→ Exercise inputs:
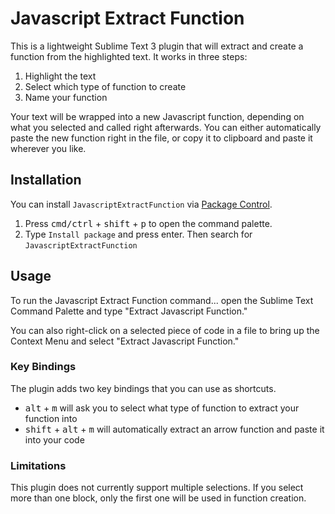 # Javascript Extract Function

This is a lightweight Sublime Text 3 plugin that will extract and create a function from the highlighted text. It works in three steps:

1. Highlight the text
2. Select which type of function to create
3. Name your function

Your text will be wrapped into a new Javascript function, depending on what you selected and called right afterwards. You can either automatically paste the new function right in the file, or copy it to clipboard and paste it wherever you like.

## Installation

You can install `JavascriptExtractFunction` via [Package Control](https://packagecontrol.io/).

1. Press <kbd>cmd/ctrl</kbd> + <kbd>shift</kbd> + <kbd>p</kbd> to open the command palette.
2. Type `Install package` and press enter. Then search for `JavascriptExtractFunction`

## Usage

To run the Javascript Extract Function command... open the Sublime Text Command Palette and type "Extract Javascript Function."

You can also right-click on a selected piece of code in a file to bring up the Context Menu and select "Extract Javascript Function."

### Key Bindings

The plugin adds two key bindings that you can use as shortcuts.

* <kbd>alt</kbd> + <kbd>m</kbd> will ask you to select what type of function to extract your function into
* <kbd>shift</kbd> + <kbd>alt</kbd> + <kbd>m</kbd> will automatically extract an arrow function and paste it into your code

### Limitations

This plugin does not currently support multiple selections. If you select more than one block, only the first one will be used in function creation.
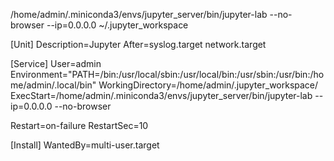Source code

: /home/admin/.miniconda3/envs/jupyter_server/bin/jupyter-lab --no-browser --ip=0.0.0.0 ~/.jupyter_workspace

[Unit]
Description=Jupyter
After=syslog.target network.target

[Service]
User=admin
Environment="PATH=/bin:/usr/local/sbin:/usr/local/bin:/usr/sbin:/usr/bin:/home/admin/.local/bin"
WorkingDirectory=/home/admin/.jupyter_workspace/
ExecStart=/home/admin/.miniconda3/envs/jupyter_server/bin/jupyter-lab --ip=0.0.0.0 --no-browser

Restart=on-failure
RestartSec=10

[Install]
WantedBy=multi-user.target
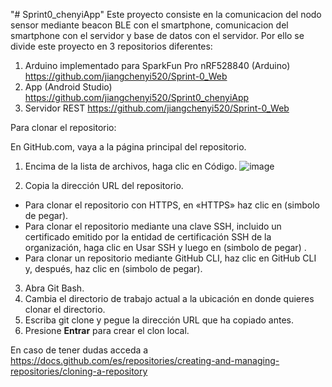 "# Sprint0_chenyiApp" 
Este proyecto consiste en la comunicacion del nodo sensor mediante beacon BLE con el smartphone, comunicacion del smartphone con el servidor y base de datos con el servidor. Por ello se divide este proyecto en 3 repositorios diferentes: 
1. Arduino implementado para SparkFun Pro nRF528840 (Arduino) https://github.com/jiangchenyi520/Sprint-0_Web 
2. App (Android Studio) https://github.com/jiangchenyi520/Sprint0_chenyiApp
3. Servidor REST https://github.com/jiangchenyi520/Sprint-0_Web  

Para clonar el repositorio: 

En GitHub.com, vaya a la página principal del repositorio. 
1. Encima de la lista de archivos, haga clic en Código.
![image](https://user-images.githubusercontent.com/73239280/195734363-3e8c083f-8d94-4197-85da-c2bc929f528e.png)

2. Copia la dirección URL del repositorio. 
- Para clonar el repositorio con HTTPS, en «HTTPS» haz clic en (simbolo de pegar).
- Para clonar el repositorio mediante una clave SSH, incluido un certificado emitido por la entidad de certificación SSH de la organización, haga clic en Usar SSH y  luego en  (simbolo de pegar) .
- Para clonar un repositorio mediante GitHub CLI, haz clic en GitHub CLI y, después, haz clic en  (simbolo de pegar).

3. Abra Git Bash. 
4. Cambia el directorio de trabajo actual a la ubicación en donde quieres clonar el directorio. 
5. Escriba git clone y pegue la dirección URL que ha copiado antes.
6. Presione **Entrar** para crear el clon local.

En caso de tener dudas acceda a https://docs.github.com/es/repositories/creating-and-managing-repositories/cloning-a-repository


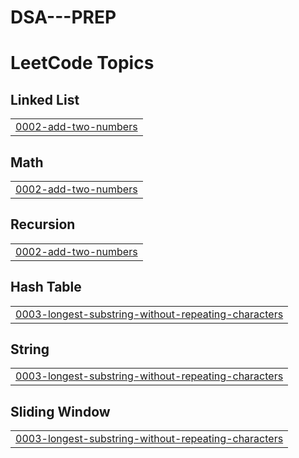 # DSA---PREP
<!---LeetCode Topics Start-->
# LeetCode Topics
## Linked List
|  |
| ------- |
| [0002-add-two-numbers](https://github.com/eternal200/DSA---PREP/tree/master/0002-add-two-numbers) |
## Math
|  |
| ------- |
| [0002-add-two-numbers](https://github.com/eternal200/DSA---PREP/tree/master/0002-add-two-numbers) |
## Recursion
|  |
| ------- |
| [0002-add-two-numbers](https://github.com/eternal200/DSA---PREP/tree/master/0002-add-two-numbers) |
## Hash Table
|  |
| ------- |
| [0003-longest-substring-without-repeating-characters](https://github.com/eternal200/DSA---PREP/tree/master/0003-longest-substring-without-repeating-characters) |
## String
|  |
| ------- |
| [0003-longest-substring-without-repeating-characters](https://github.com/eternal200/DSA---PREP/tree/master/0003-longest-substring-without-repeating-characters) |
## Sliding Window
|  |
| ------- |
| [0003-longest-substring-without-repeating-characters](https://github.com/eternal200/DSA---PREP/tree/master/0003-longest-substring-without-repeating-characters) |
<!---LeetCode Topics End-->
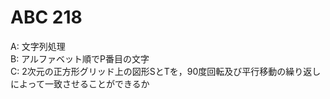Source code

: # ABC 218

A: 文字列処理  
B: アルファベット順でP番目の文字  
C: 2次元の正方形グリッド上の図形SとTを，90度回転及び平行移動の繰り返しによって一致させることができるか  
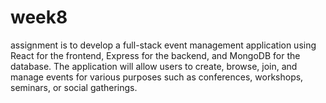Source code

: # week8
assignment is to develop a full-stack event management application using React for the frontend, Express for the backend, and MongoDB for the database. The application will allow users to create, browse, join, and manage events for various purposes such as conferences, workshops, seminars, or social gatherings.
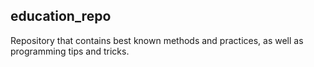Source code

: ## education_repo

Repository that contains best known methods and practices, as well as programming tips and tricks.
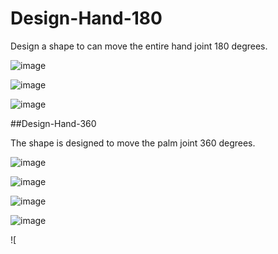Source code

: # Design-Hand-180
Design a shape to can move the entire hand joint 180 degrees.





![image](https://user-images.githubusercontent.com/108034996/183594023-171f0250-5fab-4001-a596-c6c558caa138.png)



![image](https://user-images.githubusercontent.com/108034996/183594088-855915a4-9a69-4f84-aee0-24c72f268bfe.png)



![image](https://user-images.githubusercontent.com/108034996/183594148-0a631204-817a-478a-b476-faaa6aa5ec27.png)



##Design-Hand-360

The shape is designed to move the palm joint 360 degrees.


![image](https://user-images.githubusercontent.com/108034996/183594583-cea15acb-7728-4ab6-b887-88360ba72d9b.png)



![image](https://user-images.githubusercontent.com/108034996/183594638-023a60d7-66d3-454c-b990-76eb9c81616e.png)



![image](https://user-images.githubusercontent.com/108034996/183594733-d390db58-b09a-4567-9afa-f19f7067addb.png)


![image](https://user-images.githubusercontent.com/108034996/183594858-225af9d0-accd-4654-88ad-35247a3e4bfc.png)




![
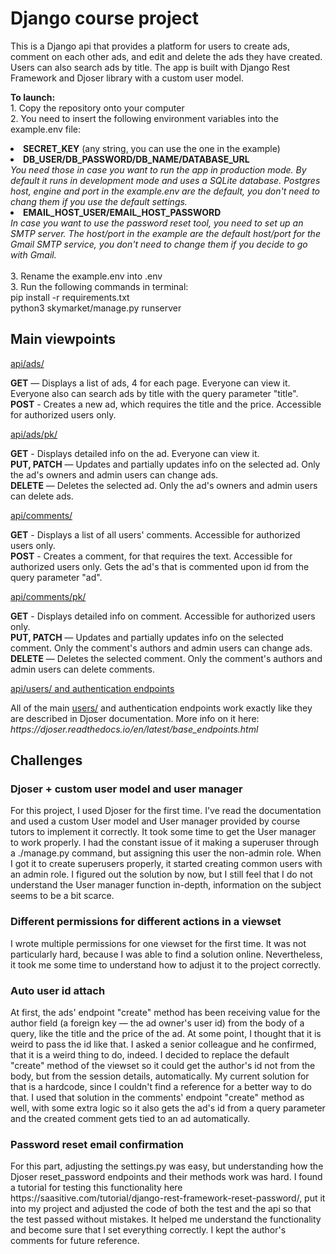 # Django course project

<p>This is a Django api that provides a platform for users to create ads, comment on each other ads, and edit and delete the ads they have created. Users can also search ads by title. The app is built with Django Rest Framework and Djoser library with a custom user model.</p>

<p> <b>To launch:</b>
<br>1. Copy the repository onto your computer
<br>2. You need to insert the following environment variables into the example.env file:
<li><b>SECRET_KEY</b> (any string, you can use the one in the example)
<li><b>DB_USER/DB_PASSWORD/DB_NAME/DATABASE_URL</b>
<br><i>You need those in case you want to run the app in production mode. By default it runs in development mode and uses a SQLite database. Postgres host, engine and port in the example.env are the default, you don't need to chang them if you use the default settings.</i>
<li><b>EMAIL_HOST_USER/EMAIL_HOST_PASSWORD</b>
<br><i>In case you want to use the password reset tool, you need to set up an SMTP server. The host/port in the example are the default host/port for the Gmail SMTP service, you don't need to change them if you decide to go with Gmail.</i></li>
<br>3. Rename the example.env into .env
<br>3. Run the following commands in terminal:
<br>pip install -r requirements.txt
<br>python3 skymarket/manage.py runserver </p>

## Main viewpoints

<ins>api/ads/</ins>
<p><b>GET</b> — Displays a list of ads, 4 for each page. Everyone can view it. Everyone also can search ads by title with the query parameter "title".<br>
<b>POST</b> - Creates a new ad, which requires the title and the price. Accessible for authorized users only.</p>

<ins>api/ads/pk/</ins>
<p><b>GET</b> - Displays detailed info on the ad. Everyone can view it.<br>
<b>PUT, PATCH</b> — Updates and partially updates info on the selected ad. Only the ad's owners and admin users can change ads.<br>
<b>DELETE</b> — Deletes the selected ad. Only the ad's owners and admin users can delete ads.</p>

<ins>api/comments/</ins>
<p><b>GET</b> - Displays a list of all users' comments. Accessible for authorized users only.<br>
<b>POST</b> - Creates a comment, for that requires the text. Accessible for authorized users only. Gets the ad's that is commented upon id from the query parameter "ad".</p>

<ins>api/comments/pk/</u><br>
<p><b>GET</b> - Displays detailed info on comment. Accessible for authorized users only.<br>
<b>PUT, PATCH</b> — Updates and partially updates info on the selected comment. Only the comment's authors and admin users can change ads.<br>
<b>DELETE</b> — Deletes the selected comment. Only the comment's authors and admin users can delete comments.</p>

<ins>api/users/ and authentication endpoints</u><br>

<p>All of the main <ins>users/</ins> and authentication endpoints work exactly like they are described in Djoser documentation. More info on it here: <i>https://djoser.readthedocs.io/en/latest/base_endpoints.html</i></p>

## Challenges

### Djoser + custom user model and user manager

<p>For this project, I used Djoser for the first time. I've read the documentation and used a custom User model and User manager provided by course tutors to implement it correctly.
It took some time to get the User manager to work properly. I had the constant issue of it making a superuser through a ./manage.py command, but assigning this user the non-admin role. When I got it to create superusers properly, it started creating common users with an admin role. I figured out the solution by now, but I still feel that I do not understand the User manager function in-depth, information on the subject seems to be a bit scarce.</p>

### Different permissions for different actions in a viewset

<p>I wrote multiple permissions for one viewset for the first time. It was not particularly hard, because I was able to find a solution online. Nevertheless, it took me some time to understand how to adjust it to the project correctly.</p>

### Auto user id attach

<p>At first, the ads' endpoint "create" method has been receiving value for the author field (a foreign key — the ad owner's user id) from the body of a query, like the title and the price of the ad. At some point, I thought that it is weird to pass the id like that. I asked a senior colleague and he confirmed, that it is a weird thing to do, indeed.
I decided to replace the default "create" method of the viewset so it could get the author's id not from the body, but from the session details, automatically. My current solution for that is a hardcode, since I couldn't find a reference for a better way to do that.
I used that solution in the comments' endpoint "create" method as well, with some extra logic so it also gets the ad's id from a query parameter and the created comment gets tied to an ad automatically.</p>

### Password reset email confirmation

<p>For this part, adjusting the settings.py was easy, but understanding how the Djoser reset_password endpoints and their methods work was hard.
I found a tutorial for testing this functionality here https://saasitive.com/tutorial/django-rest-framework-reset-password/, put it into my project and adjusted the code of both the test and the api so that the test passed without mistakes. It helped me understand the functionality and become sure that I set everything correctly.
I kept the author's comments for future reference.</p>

→ What you should do:
Lines from the entries that contain the word "home" are what the answer must hold.

→ Result of the task:
: /home/admin/.miniconda3/envs/jupyter_server/bin/jupyter-lab --no-browser --ip=0.0.0.0 ~/.jupyter_workspace
Environment="PATH=/bin:/usr/local/sbin:/usr/local/bin:/usr/sbin:/usr/bin:/home/admin/.local/bin"
WorkingDirectory=/home/admin/.jupyter_workspace/
ExecStart=/home/admin/.miniconda3/envs/jupyter_server/bin/jupyter-lab --ip=0.0.0.0 --no-browser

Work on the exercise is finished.